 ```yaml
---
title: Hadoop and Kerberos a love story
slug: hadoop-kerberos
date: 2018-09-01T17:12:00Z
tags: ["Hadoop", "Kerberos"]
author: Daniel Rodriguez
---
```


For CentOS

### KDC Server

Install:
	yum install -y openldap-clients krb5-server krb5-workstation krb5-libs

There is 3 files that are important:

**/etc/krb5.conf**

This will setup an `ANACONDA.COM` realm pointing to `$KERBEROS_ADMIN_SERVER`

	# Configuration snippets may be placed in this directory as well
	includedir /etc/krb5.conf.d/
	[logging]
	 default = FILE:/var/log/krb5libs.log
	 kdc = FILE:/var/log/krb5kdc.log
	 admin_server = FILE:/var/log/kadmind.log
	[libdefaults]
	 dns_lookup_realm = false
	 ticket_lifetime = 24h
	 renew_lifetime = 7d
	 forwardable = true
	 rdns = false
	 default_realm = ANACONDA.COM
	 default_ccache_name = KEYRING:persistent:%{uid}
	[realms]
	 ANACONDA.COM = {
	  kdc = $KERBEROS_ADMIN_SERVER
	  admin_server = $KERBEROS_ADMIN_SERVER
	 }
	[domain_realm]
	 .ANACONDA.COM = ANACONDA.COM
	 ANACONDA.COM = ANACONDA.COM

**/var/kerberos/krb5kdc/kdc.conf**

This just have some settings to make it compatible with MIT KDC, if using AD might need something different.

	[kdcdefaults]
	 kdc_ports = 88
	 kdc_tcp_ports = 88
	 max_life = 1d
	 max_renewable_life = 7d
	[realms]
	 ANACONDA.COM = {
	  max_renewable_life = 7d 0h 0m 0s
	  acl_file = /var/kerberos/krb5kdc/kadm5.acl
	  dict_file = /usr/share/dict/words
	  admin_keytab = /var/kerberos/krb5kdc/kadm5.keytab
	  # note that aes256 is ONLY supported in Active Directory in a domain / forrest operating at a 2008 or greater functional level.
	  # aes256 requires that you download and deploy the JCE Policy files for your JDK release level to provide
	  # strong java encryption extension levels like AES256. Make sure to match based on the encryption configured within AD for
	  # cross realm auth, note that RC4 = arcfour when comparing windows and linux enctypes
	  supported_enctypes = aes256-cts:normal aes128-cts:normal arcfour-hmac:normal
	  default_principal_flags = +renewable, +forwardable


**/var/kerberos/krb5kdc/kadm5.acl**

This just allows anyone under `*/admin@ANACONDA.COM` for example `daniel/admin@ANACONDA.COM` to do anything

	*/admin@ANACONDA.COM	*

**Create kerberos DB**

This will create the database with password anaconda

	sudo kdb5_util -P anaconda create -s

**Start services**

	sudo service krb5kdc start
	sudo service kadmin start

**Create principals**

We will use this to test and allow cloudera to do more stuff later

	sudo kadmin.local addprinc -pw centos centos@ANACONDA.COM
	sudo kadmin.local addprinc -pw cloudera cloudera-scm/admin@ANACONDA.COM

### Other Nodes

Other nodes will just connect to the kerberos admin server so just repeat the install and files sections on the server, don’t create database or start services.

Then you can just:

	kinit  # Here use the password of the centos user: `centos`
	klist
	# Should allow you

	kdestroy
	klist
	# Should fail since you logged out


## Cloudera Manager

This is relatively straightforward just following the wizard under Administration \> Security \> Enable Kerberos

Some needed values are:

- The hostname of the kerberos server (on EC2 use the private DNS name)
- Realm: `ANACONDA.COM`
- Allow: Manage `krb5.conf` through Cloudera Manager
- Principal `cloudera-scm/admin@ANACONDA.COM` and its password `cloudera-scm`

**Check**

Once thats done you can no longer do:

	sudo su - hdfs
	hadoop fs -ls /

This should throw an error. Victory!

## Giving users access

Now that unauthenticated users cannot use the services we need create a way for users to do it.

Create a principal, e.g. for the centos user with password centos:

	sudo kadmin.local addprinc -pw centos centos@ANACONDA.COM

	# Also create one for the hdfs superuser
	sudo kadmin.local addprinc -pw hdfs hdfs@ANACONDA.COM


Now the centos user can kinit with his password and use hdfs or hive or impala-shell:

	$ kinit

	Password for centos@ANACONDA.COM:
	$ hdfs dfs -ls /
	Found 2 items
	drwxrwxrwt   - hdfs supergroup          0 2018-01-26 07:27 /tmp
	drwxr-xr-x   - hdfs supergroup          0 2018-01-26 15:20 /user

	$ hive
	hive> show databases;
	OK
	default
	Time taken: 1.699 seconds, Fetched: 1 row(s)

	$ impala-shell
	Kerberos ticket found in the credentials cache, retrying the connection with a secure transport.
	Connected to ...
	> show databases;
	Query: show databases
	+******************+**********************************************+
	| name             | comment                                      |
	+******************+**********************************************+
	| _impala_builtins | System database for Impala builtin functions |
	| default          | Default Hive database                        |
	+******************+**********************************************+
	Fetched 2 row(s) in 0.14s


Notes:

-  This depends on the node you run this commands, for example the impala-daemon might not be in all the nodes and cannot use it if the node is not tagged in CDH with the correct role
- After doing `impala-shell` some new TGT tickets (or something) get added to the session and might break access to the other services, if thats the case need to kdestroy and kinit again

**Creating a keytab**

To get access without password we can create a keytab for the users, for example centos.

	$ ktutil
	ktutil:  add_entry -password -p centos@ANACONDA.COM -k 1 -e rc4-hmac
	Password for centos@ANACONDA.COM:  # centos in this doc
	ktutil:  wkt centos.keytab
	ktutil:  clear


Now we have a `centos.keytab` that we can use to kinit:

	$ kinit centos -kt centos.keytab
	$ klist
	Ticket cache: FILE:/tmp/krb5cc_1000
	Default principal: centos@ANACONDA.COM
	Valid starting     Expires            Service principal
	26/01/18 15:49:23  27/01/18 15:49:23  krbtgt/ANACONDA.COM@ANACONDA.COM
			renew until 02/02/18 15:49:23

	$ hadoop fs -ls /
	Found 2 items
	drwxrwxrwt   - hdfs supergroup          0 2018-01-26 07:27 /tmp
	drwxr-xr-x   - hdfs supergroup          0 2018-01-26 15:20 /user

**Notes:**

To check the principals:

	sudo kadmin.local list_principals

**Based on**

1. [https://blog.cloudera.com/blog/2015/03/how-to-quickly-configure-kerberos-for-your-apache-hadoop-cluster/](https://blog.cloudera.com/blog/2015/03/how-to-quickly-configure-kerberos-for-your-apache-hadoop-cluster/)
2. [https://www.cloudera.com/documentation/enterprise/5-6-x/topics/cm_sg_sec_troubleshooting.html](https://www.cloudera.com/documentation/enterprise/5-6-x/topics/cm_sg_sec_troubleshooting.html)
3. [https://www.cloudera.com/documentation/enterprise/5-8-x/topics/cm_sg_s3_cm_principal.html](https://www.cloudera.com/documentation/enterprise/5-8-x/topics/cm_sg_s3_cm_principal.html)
○ ○ ○ ○
THE PROBLEM: In the records above, locate the lines holding the word "thats". Copy each of them.

RESPONSE TO THE EXERCISE:
Once thats done you can no longer do:
- After doing `impala-shell` some new TGT tickets (or something) get added to the session and might break access to the other services, if thats the case need to kdestroy and kinit again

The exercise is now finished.